Dataset entries:
=== Section Start ===

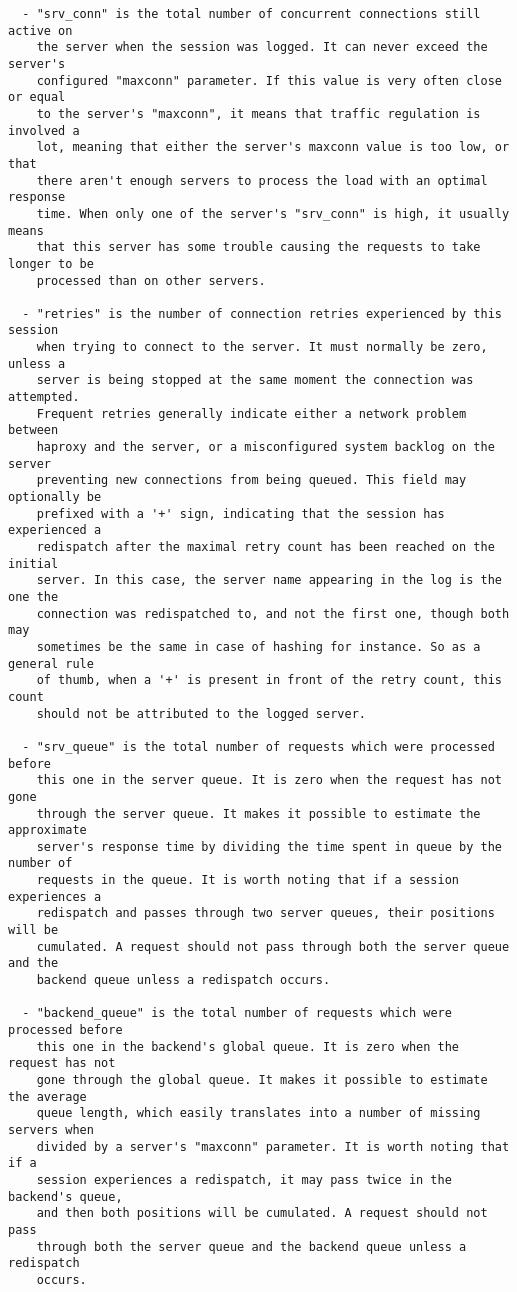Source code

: \begin{verbatim}
  - "srv_conn" is the total number of concurrent connections still active on
    the server when the session was logged. It can never exceed the server's
    configured "maxconn" parameter. If this value is very often close or equal
    to the server's "maxconn", it means that traffic regulation is involved a
    lot, meaning that either the server's maxconn value is too low, or that
    there aren't enough servers to process the load with an optimal response
    time. When only one of the server's "srv_conn" is high, it usually means
    that this server has some trouble causing the requests to take longer to be
    processed than on other servers.

  - "retries" is the number of connection retries experienced by this session
    when trying to connect to the server. It must normally be zero, unless a
    server is being stopped at the same moment the connection was attempted.
    Frequent retries generally indicate either a network problem between
    haproxy and the server, or a misconfigured system backlog on the server
    preventing new connections from being queued. This field may optionally be
    prefixed with a '+' sign, indicating that the session has experienced a
    redispatch after the maximal retry count has been reached on the initial
    server. In this case, the server name appearing in the log is the one the
    connection was redispatched to, and not the first one, though both may
    sometimes be the same in case of hashing for instance. So as a general rule
    of thumb, when a '+' is present in front of the retry count, this count
    should not be attributed to the logged server.

  - "srv_queue" is the total number of requests which were processed before
    this one in the server queue. It is zero when the request has not gone
    through the server queue. It makes it possible to estimate the approximate
    server's response time by dividing the time spent in queue by the number of
    requests in the queue. It is worth noting that if a session experiences a
    redispatch and passes through two server queues, their positions will be
    cumulated. A request should not pass through both the server queue and the
    backend queue unless a redispatch occurs.

  - "backend_queue" is the total number of requests which were processed before
    this one in the backend's global queue. It is zero when the request has not
    gone through the global queue. It makes it possible to estimate the average
    queue length, which easily translates into a number of missing servers when
    divided by a server's "maxconn" parameter. It is worth noting that if a
    session experiences a redispatch, it may pass twice in the backend's queue,
    and then both positions will be cumulated. A request should not pass
    through both the server queue and the backend queue unless a redispatch
    occurs.


\end{verbatim}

=== Section End ===

PROBLEM TO SOLVE: Produce a verbatim copy of all records, minus pictures.

ANSWER TO THIS PROBLEM:
Source code

: \begin{verbatim}
  - "srv_conn" is the total number of concurrent connections still active on
    the server when the session was logged. It can never exceed the server's
    configured "maxconn" parameter. If this value is very often close or equal
    to the server's "maxconn", it means that traffic regulation is involved a
    lot, meaning that either the server's maxconn value is too low, or that
    there aren't enough servers to process the load with an optimal response
    time. When only one of the server's "srv_conn" is high, it usually means
    that this server has some trouble causing the requests to take longer to be
    processed than on other servers.

  - "retries" is the number of connection retries experienced by this session
    when trying to connect to the server. It must normally be zero, unless a
    server is being stopped at the same moment the connection was attempted.
    Frequent retries generally indicate either a network problem between
    haproxy and the server, or a misconfigured system backlog on the server
    preventing new connections from being queued. This field may optionally be
    prefixed with a '+' sign, indicating that the session has experienced a
    redispatch after the maximal retry count has been reached on the initial
    server. In this case, the server name appearing in the log is the one the
    connection was redispatched to, and not the first one, though both may
    sometimes be the same in case of hashing for instance. So as a general rule
    of thumb, when a '+' is present in front of the retry count, this count
    should not be attributed to the logged server.

  - "srv_queue" is the total number of requests which were processed before
    this one in the server queue. It is zero when the request has not gone
    through the server queue. It makes it possible to estimate the approximate
    server's response time by dividing the time spent in queue by the number of
    requests in the queue. It is worth noting that if a session experiences a
    redispatch and passes through two server queues, their positions will be
    cumulated. A request should not pass through both the server queue and the
    backend queue unless a redispatch occurs.

  - "backend_queue" is the total number of requests which were processed before
    this one in the backend's global queue. It is zero when the request has not
    gone through the global queue. It makes it possible to estimate the average
    queue length, which easily translates into a number of missing servers when
    divided by a server's "maxconn" parameter. It is worth noting that if a
    session experiences a redispatch, it may pass twice in the backend's queue,
    and then both positions will be cumulated. A request should not pass
    through both the server queue and the backend queue unless a redispatch
    occurs.


\end{verbatim}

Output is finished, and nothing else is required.